[Problem] From the first line to the last, please print the entries exactly, omitting pictures.

[Working data]
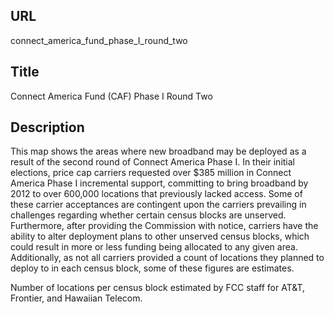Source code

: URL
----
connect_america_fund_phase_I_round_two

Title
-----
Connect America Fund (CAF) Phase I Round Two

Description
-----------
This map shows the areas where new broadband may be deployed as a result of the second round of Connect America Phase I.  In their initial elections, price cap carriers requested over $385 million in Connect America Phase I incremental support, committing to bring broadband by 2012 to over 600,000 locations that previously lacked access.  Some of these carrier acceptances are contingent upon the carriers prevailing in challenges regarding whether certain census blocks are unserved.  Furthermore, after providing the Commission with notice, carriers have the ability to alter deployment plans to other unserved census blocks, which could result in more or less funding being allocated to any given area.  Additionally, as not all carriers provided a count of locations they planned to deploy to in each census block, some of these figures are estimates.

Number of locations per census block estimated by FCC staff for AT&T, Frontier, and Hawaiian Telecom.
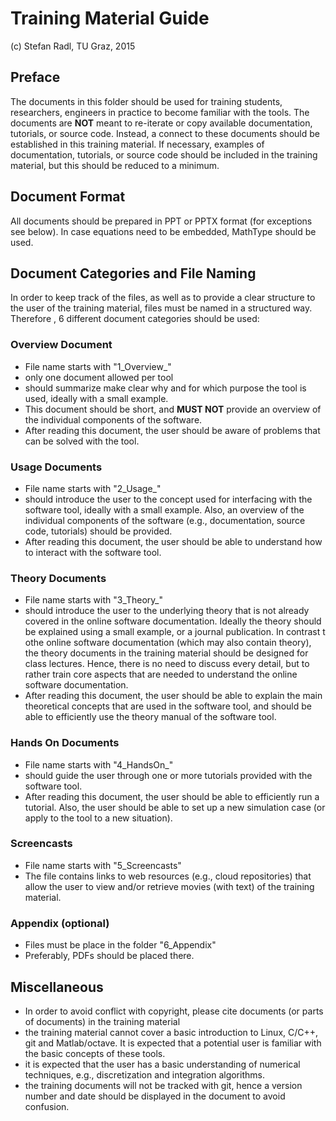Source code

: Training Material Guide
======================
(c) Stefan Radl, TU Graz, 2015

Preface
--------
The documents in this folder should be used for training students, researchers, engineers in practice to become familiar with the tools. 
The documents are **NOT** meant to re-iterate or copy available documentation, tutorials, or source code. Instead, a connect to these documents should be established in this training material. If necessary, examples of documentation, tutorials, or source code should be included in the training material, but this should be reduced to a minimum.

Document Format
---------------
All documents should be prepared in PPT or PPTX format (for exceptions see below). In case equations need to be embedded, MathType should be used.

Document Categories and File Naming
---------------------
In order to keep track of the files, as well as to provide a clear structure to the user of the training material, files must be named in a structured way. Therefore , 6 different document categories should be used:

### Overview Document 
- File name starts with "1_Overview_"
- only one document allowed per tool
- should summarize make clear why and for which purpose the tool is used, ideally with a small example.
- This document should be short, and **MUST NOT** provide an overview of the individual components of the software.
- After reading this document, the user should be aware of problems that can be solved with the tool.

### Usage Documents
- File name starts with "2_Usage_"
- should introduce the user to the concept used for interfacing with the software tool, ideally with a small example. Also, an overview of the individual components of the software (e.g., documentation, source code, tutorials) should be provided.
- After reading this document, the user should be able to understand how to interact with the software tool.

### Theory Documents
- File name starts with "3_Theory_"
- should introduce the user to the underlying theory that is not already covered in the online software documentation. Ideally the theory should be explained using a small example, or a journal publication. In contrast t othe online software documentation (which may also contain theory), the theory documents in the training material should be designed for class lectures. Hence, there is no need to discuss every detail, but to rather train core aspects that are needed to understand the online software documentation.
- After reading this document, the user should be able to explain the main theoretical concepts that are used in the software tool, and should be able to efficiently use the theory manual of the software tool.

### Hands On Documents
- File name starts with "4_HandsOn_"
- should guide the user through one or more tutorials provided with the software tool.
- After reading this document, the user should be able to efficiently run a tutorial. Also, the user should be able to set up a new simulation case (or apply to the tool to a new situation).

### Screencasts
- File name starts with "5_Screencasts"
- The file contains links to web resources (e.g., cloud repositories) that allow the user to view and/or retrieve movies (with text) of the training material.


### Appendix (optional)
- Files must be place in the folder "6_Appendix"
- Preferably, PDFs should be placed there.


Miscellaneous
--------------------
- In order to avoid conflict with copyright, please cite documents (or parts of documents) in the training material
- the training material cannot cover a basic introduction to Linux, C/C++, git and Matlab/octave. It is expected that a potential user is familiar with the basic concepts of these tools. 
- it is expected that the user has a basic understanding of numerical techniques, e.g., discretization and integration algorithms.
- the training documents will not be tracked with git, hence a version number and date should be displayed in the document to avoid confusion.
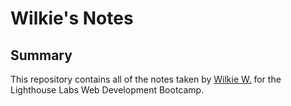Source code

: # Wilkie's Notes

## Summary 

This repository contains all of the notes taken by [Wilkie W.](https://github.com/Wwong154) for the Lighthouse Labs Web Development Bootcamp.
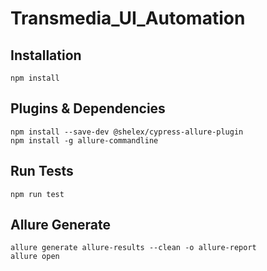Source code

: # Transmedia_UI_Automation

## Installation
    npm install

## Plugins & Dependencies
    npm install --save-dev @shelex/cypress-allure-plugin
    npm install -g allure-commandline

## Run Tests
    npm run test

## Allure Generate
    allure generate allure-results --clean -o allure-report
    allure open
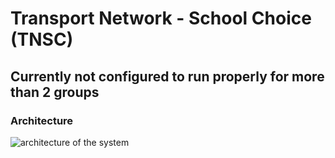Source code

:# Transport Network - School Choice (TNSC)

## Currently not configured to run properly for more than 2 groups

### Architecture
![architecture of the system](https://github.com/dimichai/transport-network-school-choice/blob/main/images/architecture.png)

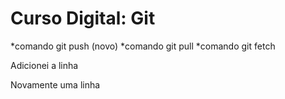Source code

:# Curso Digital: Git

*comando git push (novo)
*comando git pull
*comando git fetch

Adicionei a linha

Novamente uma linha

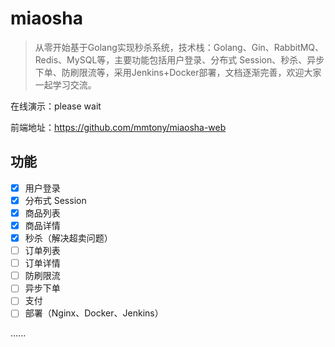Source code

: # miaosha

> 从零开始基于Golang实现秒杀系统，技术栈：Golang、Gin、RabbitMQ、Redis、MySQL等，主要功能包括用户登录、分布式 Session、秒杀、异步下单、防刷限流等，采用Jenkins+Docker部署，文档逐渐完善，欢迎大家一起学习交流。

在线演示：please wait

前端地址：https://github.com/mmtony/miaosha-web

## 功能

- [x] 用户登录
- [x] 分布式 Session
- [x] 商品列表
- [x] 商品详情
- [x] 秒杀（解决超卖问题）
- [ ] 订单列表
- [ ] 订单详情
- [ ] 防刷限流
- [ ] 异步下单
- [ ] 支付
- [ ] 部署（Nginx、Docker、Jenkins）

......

[Response to the task]
Source code

: URL
----
connect_america_fund_phase_I_round_two

Title
-----
Connect America Fund (CAF) Phase I Round Two

Description
-----------
This map shows the areas where new broadband may be deployed as a result of the second round of Connect America Phase I.  In their initial elections, price cap carriers requested over $385 million in Connect America Phase I incremental support, committing to bring broadband by 2012 to over 600,000 locations that previously lacked access.  Some of these carrier acceptances are contingent upon the carriers prevailing in challenges regarding whether certain census blocks are unserved.  Furthermore, after providing the Commission with notice, carriers have the ability to alter deployment plans to other unserved census blocks, which could result in more or less funding being allocated to any given area.  Additionally, as not all carriers provided a count of locations they planned to deploy to in each census block, some of these figures are estimates.

Number of locations per census block estimated by FCC staff for AT&T, Frontier, and Hawaiian Telecom.
Source code

: Training Material Guide
======================
(c) Stefan Radl, TU Graz, 2015

Preface
--------
The documents in this folder should be used for training students, researchers, engineers in practice to become familiar with the tools. 
The documents are **NOT** meant to re-iterate or copy available documentation, tutorials, or source code. Instead, a connect to these documents should be established in this training material. If necessary, examples of documentation, tutorials, or source code should be included in the training material, but this should be reduced to a minimum.

Document Format
---------------
All documents should be prepared in PPT or PPTX format (for exceptions see below). In case equations need to be embedded, MathType should be used.

Document Categories and File Naming
---------------------
In order to keep track of the files, as well as to provide a clear structure to the user of the training material, files must be named in a structured way. Therefore , 6 different document categories should be used:

### Overview Document 
- File name starts with "1_Overview_"
- only one document allowed per tool
- should summarize make clear why and for which purpose the tool is used, ideally with a small example.
- This document should be short, and **MUST NOT** provide an overview of the individual components of the software.
- After reading this document, the user should be aware of problems that can be solved with the tool.

### Usage Documents
- File name starts with "2_Usage_"
- should introduce the user to the concept used for interfacing with the software tool, ideally with a small example. Also, an overview of the individual components of the software (e.g., documentation, source code, tutorials) should be provided.
- After reading this document, the user should be able to understand how to interact with the software tool.

### Theory Documents
- File name starts with "3_Theory_"
- should introduce the user to the underlying theory that is not already covered in the online software documentation. Ideally the theory should be explained using a small example, or a journal publication. In contrast t othe online software documentation (which may also contain theory), the theory documents in the training material should be designed for class lectures. Hence, there is no need to discuss every detail, but to rather train core aspects that are needed to understand the online software documentation.
- After reading this document, the user should be able to explain the main theoretical concepts that are used in the software tool, and should be able to efficiently use the theory manual of the software tool.

### Hands On Documents
- File name starts with "4_HandsOn_"
- should guide the user through one or more tutorials provided with the software tool.
- After reading this document, the user should be able to efficiently run a tutorial. Also, the user should be able to set up a new simulation case (or apply to the tool to a new situation).

### Screencasts
- File name starts with "5_Screencasts"
- The file contains links to web resources (e.g., cloud repositories) that allow the user to view and/or retrieve movies (with text) of the training material.


### Appendix (optional)
- Files must be place in the folder "6_Appendix"
- Preferably, PDFs should be placed there.


Miscellaneous
--------------------
- In order to avoid conflict with copyright, please cite documents (or parts of documents) in the training material
- the training material cannot cover a basic introduction to Linux, C/C++, git and Matlab/octave. It is expected that a potential user is familiar with the basic concepts of these tools. 
- it is expected that the user has a basic understanding of numerical techniques, e.g., discretization and integration algorithms.
- the training documents will not be tracked with git, hence a version number and date should be displayed in the document to avoid confusion.
Source code

: # Wilkie's Notes

## Summary 

This repository contains all of the notes taken by [Wilkie W.](https://github.com/Wwong154) for the Lighthouse Labs Web Development Bootcamp.
Source code

: # Transmedia_UI_Automation

## Installation
    npm install

## Plugins & Dependencies
    npm install --save-dev @shelex/cypress-allure-plugin
    npm install -g allure-commandline

## Run Tests
    npm run test

## Allure Generate
    allure generate allure-results --clean -o allure-report
    allure open
Source code

:# Transport Network - School Choice (TNSC)

## Currently not configured to run properly for more than 2 groups

### Architecture
![architecture of the system](https://github.com/dimichai/transport-network-school-choice/blob/main/images/architecture.png)

Source code

:# Curso Digital: Git

*comando git push (novo)
*comando git pull
*comando git fetch

Adicionei a linha

Novamente uma linha

Source code

: # miaosha

> 从零开始基于Golang实现秒杀系统，技术栈：Golang、Gin、RabbitMQ、Redis、MySQL等，主要功能包括用户登录、分布式 Session、秒杀、异步下单、防刷限流等，采用Jenkins+Docker部署，文档逐渐完善，欢迎大家一起学习交流。

在线演示：please wait

前端地址：https://github.com/mmtony/miaosha-web

## 功能

- [x] 用户登录
- [x] 分布式 Session
- [x] 商品列表
- [x] 商品详情
- [x] 秒杀（解决超卖问题）
- [ ] 订单列表
- [ ] 订单详情
- [ ] 防刷限流
- [ ] 异步下单
- [ ] 支付
- [ ] 部署（Nginx、Docker、Jenkins）

......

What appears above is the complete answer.